COURT OF APPEALS OF NORTH CAROLINA
Apr 7, 2015
772 S.E.2d 264 (N.C. Ct. App. 2015)

Opinion

No. COA14–855.

04-07-2015

In the Matter of N.K.M.

Holcomb & Cabe, LLP, by Samantha H. Cabe, for petitioner-appellee Chatham County Department of Social Services. David A. Perez for respondent-appellant father. Parker, Poe, Adams & Bernstein L.L.P., by R. Bruce Thompson II, for guardian ad litem.


Holcomb & Cabe, LLP, by Samantha H. Cabe, for petitioner-appellee Chatham County Department of Social Services.

David A. Perez for respondent-appellant father.

Parker, Poe, Adams & Bernstein L.L.P., by R. Bruce Thompson II, for guardian ad litem.

BRYANT, Judge.

Respondent father appeals from an order terminating his parental rights to his minor child, Nathan. Because the trial court's findings of fact support its conclusion that the ground of neglect exists to terminate respondent's parental rights, we affirm.

A pseudonym has been used to protect the identity of the minor child and for ease of reading.
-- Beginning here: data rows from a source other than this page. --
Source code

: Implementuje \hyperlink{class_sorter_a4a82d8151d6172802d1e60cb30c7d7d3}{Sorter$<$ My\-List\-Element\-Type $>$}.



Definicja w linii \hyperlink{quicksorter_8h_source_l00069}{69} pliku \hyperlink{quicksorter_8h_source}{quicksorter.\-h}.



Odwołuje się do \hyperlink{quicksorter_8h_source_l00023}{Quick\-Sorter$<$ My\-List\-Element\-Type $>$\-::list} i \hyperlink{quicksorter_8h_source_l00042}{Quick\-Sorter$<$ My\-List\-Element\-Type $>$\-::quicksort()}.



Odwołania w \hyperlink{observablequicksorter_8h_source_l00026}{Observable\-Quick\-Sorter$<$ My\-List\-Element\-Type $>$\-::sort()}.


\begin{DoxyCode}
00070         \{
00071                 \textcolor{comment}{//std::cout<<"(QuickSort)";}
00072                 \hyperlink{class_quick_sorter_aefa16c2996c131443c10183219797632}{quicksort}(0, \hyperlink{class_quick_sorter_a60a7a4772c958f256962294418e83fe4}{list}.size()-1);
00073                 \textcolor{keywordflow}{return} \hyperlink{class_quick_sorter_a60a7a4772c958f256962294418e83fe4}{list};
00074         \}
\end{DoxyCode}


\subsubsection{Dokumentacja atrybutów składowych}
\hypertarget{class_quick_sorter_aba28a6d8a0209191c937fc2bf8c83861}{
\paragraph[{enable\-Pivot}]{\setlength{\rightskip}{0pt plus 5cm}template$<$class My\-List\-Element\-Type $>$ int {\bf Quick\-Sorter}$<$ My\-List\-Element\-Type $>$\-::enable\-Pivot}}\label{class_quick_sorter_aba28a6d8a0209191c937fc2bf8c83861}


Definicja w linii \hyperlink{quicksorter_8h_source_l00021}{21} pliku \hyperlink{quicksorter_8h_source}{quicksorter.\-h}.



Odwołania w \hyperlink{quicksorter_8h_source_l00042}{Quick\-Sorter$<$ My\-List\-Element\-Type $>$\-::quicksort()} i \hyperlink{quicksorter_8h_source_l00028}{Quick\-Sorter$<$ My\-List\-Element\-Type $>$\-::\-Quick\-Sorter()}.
The Chatham County Department of Social Services (“DSS”) became involved with Nathan when he was just one-month old by filing a petition alleging he was an abused, neglected, and dependent juvenile. DSS specifically alleged that Nathan's mother had forcefully thrown him into his crib, had thrown him in the trash, and had stated that she did not want him and would kill him. DSS took non-secure custody of Nathan and placed him in a foster home.

Nathan's mother identified respondent, who lives in Ohio, as Nathan's father, and his paternity was subsequently confirmed through DNA testing. Respondent had brought Nathan's mother to live with him in Ohio in January 2012, when she was eighteen-years-old and he was forty-eight-years-old. Nathan's mother became pregnant while living with respondent and remained with him until he was arrested and incarcerated on drug charges, even though she stated that he had committed acts of domestic violence against her. After respondent's incarceration, Nathan's mother returned to North Carolina and initially lived with a friend.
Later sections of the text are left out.